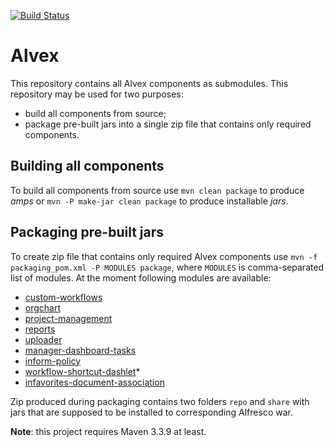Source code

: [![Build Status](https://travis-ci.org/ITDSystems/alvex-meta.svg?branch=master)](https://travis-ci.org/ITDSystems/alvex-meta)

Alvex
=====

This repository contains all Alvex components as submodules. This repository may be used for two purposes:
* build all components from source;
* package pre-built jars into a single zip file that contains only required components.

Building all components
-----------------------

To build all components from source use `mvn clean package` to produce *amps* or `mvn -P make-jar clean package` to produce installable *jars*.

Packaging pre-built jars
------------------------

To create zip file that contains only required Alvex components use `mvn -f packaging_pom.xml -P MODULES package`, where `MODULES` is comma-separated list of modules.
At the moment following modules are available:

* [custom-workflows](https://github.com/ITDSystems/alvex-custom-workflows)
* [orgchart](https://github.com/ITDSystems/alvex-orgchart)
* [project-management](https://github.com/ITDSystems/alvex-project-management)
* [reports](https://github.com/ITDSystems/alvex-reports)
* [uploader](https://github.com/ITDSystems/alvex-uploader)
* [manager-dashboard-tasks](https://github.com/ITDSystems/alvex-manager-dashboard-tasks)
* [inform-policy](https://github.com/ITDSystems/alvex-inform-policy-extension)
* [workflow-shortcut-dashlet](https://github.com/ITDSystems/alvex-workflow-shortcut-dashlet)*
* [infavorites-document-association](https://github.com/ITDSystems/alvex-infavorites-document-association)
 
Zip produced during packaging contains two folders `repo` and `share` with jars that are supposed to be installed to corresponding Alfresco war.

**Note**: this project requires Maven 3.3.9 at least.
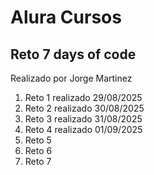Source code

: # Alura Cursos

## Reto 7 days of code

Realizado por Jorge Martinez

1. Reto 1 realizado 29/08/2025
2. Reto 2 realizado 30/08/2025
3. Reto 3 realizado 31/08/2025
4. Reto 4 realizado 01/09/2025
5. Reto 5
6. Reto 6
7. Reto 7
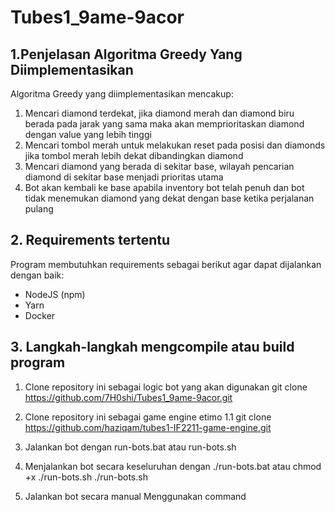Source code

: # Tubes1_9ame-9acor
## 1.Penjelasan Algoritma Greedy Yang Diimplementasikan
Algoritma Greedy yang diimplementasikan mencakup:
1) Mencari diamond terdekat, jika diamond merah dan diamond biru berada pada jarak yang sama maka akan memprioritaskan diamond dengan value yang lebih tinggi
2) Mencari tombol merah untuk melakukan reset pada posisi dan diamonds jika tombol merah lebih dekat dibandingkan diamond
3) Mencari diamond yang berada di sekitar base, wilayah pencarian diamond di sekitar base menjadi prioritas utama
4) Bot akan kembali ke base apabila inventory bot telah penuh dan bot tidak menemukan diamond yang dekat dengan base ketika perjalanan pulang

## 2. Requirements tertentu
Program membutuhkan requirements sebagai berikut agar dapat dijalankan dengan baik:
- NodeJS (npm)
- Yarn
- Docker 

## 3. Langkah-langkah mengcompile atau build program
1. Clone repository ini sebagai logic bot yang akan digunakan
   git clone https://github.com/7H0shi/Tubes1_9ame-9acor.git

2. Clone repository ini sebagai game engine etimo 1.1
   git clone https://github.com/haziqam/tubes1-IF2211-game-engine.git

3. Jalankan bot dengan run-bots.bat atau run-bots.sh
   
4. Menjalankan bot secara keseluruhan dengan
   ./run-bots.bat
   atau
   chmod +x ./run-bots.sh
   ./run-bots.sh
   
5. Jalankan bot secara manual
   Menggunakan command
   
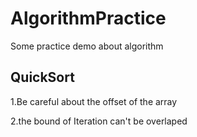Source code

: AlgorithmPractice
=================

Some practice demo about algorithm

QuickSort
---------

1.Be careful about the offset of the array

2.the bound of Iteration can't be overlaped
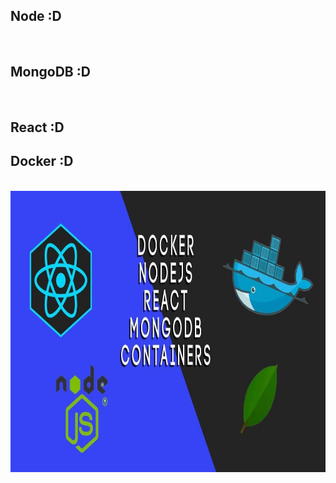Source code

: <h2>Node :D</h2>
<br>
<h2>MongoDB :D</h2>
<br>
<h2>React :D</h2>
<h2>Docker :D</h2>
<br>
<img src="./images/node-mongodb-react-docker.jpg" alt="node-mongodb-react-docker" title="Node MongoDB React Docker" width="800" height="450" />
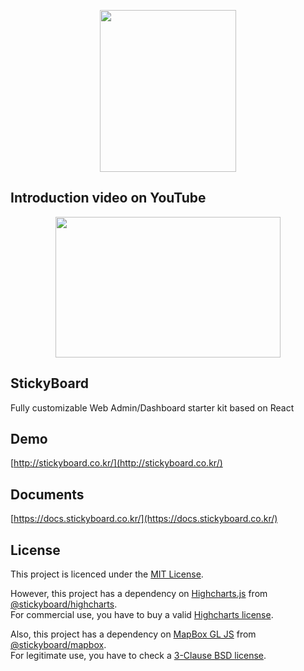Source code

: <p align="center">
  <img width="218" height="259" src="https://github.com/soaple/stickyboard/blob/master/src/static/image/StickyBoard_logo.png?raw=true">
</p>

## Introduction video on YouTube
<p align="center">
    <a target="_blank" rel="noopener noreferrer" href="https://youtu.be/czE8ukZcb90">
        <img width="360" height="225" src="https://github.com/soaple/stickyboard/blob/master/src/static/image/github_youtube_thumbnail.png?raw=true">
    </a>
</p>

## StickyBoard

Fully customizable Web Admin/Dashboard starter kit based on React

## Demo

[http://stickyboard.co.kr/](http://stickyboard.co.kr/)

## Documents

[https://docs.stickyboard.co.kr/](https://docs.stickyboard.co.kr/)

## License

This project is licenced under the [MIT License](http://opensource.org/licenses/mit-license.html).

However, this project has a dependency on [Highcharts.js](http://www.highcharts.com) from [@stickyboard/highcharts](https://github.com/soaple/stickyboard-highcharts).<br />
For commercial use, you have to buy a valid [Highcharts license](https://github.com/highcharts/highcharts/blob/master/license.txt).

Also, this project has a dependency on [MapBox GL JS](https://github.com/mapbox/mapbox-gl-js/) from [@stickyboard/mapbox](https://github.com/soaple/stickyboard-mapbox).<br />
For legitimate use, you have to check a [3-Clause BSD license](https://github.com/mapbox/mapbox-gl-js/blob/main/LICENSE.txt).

■ **Work request**: What you return must match the records above exactly, minus any images.

■ **Your solution**:
Source code

: [![Build Status](https://travis-ci.org/ITDSystems/alvex-meta.svg?branch=master)](https://travis-ci.org/ITDSystems/alvex-meta)

Alvex
=====

This repository contains all Alvex components as submodules. This repository may be used for two purposes:
* build all components from source;
* package pre-built jars into a single zip file that contains only required components.

Building all components
-----------------------

To build all components from source use `mvn clean package` to produce *amps* or `mvn -P make-jar clean package` to produce installable *jars*.

Packaging pre-built jars
------------------------

To create zip file that contains only required Alvex components use `mvn -f packaging_pom.xml -P MODULES package`, where `MODULES` is comma-separated list of modules.
At the moment following modules are available:

* [custom-workflows](https://github.com/ITDSystems/alvex-custom-workflows)
* [orgchart](https://github.com/ITDSystems/alvex-orgchart)
* [project-management](https://github.com/ITDSystems/alvex-project-management)
* [reports](https://github.com/ITDSystems/alvex-reports)
* [uploader](https://github.com/ITDSystems/alvex-uploader)
* [manager-dashboard-tasks](https://github.com/ITDSystems/alvex-manager-dashboard-tasks)
* [inform-policy](https://github.com/ITDSystems/alvex-inform-policy-extension)
* [workflow-shortcut-dashlet](https://github.com/ITDSystems/alvex-workflow-shortcut-dashlet)*
* [infavorites-document-association](https://github.com/ITDSystems/alvex-infavorites-document-association)
 
Zip produced during packaging contains two folders `repo` and `share` with jars that are supposed to be installed to corresponding Alfresco war.

**Note**: this project requires Maven 3.3.9 at least.
Source code

: # Alura Cursos

## Reto 7 days of code

Realizado por Jorge Martinez

1. Reto 1 realizado 29/08/2025
2. Reto 2 realizado 30/08/2025
3. Reto 3 realizado 31/08/2025
4. Reto 4 realizado 01/09/2025
5. Reto 5
6. Reto 6
7. Reto 7
Source code

: # Tubes1_9ame-9acor
## 1.Penjelasan Algoritma Greedy Yang Diimplementasikan
Algoritma Greedy yang diimplementasikan mencakup:
1) Mencari diamond terdekat, jika diamond merah dan diamond biru berada pada jarak yang sama maka akan memprioritaskan diamond dengan value yang lebih tinggi
2) Mencari tombol merah untuk melakukan reset pada posisi dan diamonds jika tombol merah lebih dekat dibandingkan diamond
3) Mencari diamond yang berada di sekitar base, wilayah pencarian diamond di sekitar base menjadi prioritas utama
4) Bot akan kembali ke base apabila inventory bot telah penuh dan bot tidak menemukan diamond yang dekat dengan base ketika perjalanan pulang

## 2. Requirements tertentu
Program membutuhkan requirements sebagai berikut agar dapat dijalankan dengan baik:
- NodeJS (npm)
- Yarn
- Docker 

## 3. Langkah-langkah mengcompile atau build program
1. Clone repository ini sebagai logic bot yang akan digunakan
   git clone https://github.com/7H0shi/Tubes1_9ame-9acor.git

2. Clone repository ini sebagai game engine etimo 1.1
   git clone https://github.com/haziqam/tubes1-IF2211-game-engine.git

3. Jalankan bot dengan run-bots.bat atau run-bots.sh
   
4. Menjalankan bot secara keseluruhan dengan
   ./run-bots.bat
   atau
   chmod +x ./run-bots.sh
   ./run-bots.sh
   
5. Jalankan bot secara manual
   Menggunakan command
   
Source code

: AlgorithmPractice
=================

Some practice demo about algorithm

QuickSort
---------

1.Be careful about the offset of the array

2.the bound of Iteration can't be overlaped
Source code

: <h2>Node :D</h2>
<br>
<h2>MongoDB :D</h2>
<br>
<h2>React :D</h2>
<h2>Docker :D</h2>
<br>
<img src="./images/node-mongodb-react-docker.jpg" alt="node-mongodb-react-docker" title="Node MongoDB React Docker" width="800" height="450" />
Source code

: <p align="center">
  <img width="218" height="259" src="https://github.com/soaple/stickyboard/blob/master/src/static/image/StickyBoard_logo.png?raw=true">
</p>

## Introduction video on YouTube
<p align="center">
    <a target="_blank" rel="noopener noreferrer" href="https://youtu.be/czE8ukZcb90">
        <img width="360" height="225" src="https://github.com/soaple/stickyboard/blob/master/src/static/image/github_youtube_thumbnail.png?raw=true">
    </a>
</p>

## StickyBoard

Fully customizable Web Admin/Dashboard starter kit based on React

## Demo

[http://stickyboard.co.kr/](http://stickyboard.co.kr/)

## Documents

[https://docs.stickyboard.co.kr/](https://docs.stickyboard.co.kr/)

## License

This project is licenced under the [MIT License](http://opensource.org/licenses/mit-license.html).

However, this project has a dependency on [Highcharts.js](http://www.highcharts.com) from [@stickyboard/highcharts](https://github.com/soaple/stickyboard-highcharts).<br />
For commercial use, you have to buy a valid [Highcharts license](https://github.com/highcharts/highcharts/blob/master/license.txt).

Also, this project has a dependency on [MapBox GL JS](https://github.com/mapbox/mapbox-gl-js/) from [@stickyboard/mapbox](https://github.com/soaple/stickyboard-mapbox).<br />
For legitimate use, you have to check a [3-Clause BSD license](https://github.com/mapbox/mapbox-gl-js/blob/main/LICENSE.txt).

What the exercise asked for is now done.